Когда-то М.Е. Салтыков-Щедрин писал в «Губернских очерках» об одной княжне, которая несмотря на всю грубость и, так сказать, вещественность лести, все-таки «поддавалась ей: до того в ней развита была потребность фимиамов». Увы! В 30-е годы XX века эта «потребность фимиамов» прямо-таки отравила мозг и самого «вождя» партии пролетариата, и его ближайшего окружения. Один из самых приближенных сталинских опричников, тогдашний редактор «Правды» Л. 3. Мехлис как-то «отечески» пожурил молодого пролетарского писателя А.О. Авдеенко за то, что тот, благодаря советскую власть, не упоминает Сталина.
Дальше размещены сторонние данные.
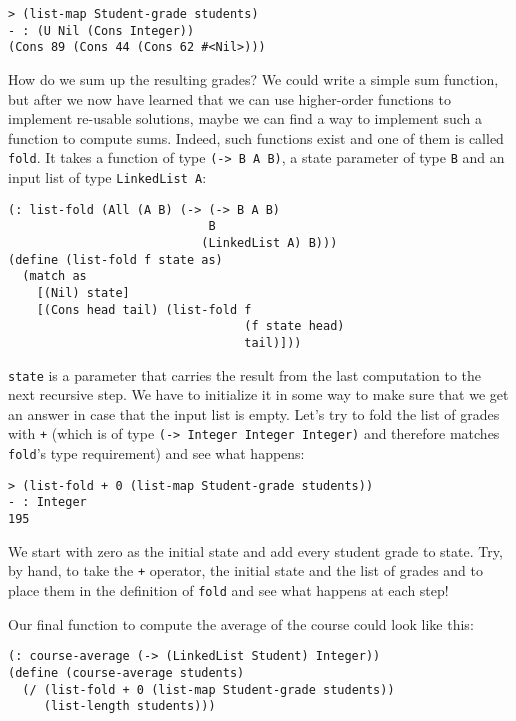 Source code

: \documentclass{article}
\begin{document}
\begin{lstlisting}
> (list-map Student-grade students)
- : (U Nil (Cons Integer))
(Cons 89 (Cons 44 (Cons 62 #<Nil>)))
\end{lstlisting}

How do we sum up the resulting grades? We could write a simple sum function, but after we now have learned that we can use higher-order functions to implement re-usable solutions, maybe we can find a way to implement such a function to compute sums. Indeed, such functions exist and one of them is called \lstinline{fold}. It takes a function of type \lstinline{(-> B A B)}, a state parameter of type \lstinline{B} and an input list of type \lstinline{LinkedList A}:

\begin{lstlisting}
(: list-fold (All (A B) (-> (-> B A B)
                            B
                           (LinkedList A) B)))
(define (list-fold f state as)
  (match as
    [(Nil) state]
    [(Cons head tail) (list-fold f
                                 (f state head)
                                 tail)]))
\end{lstlisting}

\lstinline{state} is a parameter that carries the result from the last computation to the next recursive step. We have to initialize it in some way to make sure that we get an answer in case that the input list is empty. Let's try to fold the list of grades with \lstinline{+} (which is of type \lstinline{(-> Integer Integer Integer)} and therefore matches \lstinline{fold}'s type requirement) and see what happens:

\begin{lstlisting}
> (list-fold + 0 (list-map Student-grade students))
- : Integer
195
\end{lstlisting}

We start with zero as the initial state and add every student grade to state. Try, by hand, to take the \lstinline{+} operator, the initial state and the list of grades and to place them in the definition of \lstinline{fold} and see what happens at each step!

Our final function to compute the average of the course could look like this:

\begin{lstlisting}
(: course-average (-> (LinkedList Student) Integer))
(define (course-average students)
  (/ (list-fold + 0 (list-map Student-grade students))
     (list-length students)))
\end{lstlisting}
\end{document}
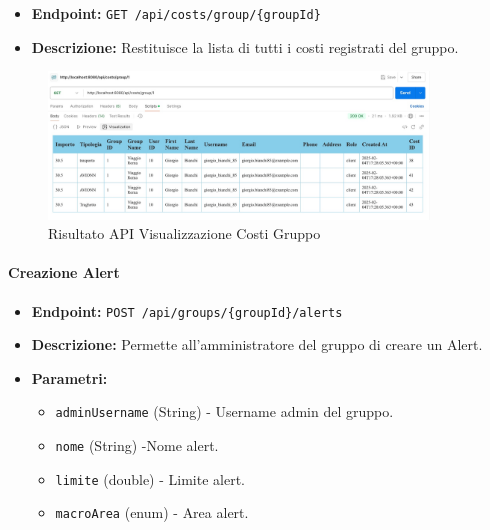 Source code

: \begin{itemize}
    \item \textbf{Endpoint:} \texttt{GET /api/costs/group/\{groupId\}}
    \item \textbf{Descrizione:} Restituisce la lista di tutti i costi registrati del gruppo.
\end{itemize}

\begin{figure}[H]
    \centering
    \includegraphics[width=0.9\textwidth]{images/getGroupCosts.jpeg}
    \caption{Risultato API Visualizzazione Costi Gruppo}
    \label{fig:api_view_group_costs}
\end{figure}


\paragraph{Creazione Alert} 

\begin{itemize}
    \item \textbf{Endpoint:} \texttt{POST /api/groups/\{groupId\}/alerts}
    \item \textbf{Descrizione:} Permette all'amministratore del gruppo di creare un Alert.
    \item \textbf{Parametri:}
    \begin{itemize}
        \item \texttt{adminUsername} (String) - Username admin del gruppo.
        \item \texttt{nome} (String) -Nome alert.
        \item \texttt{limite} (double) - Limite alert.
        \item \texttt{macroArea} (enum) - Area alert.
    \end{itemize}
\end{itemize}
Авдеенко с ходу уловил «генеральную линию» и свою речь на XVI Всероссийском съезде советов в январе 1935 г. назвал: «За что я аплодировал Сталину» и закончил ее таким сверхверноподданническим пассажем: «Когда у меня родится сын, когда он научится говорить, то первое слово, которое он произнесет, будет «Сталин».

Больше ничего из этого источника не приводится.